Exercise aim:
Read the data and repeat all of it exactly.

Dataset entries:
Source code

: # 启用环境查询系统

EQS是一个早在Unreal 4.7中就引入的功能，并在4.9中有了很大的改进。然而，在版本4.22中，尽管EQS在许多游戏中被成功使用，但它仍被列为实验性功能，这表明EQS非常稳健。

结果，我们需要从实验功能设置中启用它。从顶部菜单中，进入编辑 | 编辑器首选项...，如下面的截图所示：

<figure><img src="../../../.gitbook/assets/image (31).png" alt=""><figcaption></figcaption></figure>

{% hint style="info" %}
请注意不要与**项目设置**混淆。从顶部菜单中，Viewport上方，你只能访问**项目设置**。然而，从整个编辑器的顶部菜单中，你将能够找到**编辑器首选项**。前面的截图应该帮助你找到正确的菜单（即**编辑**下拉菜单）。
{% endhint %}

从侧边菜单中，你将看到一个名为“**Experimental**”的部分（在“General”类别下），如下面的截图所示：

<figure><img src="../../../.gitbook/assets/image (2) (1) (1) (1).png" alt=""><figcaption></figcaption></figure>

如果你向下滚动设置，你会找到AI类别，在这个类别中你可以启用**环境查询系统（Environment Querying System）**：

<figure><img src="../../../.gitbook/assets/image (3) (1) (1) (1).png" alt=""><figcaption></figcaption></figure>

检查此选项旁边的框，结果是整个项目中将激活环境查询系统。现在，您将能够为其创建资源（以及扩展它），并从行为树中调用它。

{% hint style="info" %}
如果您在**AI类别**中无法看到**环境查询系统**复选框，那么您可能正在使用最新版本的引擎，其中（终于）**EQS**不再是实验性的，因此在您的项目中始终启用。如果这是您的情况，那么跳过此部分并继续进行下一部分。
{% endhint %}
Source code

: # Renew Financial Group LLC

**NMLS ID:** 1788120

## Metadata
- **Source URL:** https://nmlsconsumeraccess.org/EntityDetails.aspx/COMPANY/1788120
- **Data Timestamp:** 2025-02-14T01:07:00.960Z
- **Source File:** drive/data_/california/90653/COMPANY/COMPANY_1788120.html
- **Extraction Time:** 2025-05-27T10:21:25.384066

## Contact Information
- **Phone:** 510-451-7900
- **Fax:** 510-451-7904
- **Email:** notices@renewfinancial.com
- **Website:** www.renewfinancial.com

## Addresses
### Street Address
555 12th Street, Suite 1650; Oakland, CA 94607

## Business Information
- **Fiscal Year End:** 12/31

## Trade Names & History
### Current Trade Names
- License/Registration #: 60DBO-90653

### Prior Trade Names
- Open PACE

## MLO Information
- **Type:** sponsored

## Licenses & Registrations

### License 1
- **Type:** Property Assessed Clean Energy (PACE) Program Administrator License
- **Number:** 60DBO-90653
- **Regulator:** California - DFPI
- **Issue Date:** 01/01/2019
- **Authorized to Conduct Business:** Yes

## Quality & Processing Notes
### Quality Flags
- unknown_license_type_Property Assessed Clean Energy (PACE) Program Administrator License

Solution for this task:
Source code

: # 启用环境查询系统

EQS是一个早在Unreal 4.7中就引入的功能，并在4.9中有了很大的改进。然而，在版本4.22中，尽管EQS在许多游戏中被成功使用，但它仍被列为实验性功能，这表明EQS非常稳健。

结果，我们需要从实验功能设置中启用它。从顶部菜单中，进入编辑 | 编辑器首选项...，如下面的截图所示：

<figure><img src="../../../.gitbook/assets/image (31).png" alt=""><figcaption></figcaption></figure>

{% hint style="info" %}
请注意不要与**项目设置**混淆。从顶部菜单中，Viewport上方，你只能访问**项目设置**。然而，从整个编辑器的顶部菜单中，你将能够找到**编辑器首选项**。前面的截图应该帮助你找到正确的菜单（即**编辑**下拉菜单）。
{% endhint %}

从侧边菜单中，你将看到一个名为“**Experimental**”的部分（在“General”类别下），如下面的截图所示：

<figure><img src="../../../.gitbook/assets/image (2) (1) (1) (1).png" alt=""><figcaption></figcaption></figure>

如果你向下滚动设置，你会找到AI类别，在这个类别中你可以启用**环境查询系统（Environment Querying System）**：

<figure><img src="../../../.gitbook/assets/image (3) (1) (1) (1).png" alt=""><figcaption></figcaption></figure>

检查此选项旁边的框，结果是整个项目中将激活环境查询系统。现在，您将能够为其创建资源（以及扩展它），并从行为树中调用它。

{% hint style="info" %}
如果您在**AI类别**中无法看到**环境查询系统**复选框，那么您可能正在使用最新版本的引擎，其中（终于）**EQS**不再是实验性的，因此在您的项目中始终启用。如果这是您的情况，那么跳过此部分并继续进行下一部分。
{% endhint %}
Source code

: # Renew Financial Group LLC

**NMLS ID:** 1788120

## Metadata
- **Source URL:** https://nmlsconsumeraccess.org/EntityDetails.aspx/COMPANY/1788120
- **Data Timestamp:** 2025-02-14T01:07:00.960Z
- **Source File:** drive/data_/california/90653/COMPANY/COMPANY_1788120.html
- **Extraction Time:** 2025-05-27T10:21:25.384066

## Contact Information
- **Phone:** 510-451-7900
- **Fax:** 510-451-7904
- **Email:** notices@renewfinancial.com
- **Website:** www.renewfinancial.com

## Addresses
### Street Address
555 12th Street, Suite 1650; Oakland, CA 94607

## Business Information
- **Fiscal Year End:** 12/31

## Trade Names & History
### Current Trade Names
- License/Registration #: 60DBO-90653

### Prior Trade Names
- Open PACE

## MLO Information
- **Type:** sponsored

## Licenses & Registrations

### License 1
- **Type:** Property Assessed Clean Energy (PACE) Program Administrator License
- **Number:** 60DBO-90653
- **Regulator:** California - DFPI
- **Issue Date:** 01/01/2019
- **Authorized to Conduct Business:** Yes

## Quality & Processing Notes
### Quality Flags
- unknown_license_type_Property Assessed Clean Energy (PACE) Program Administrator License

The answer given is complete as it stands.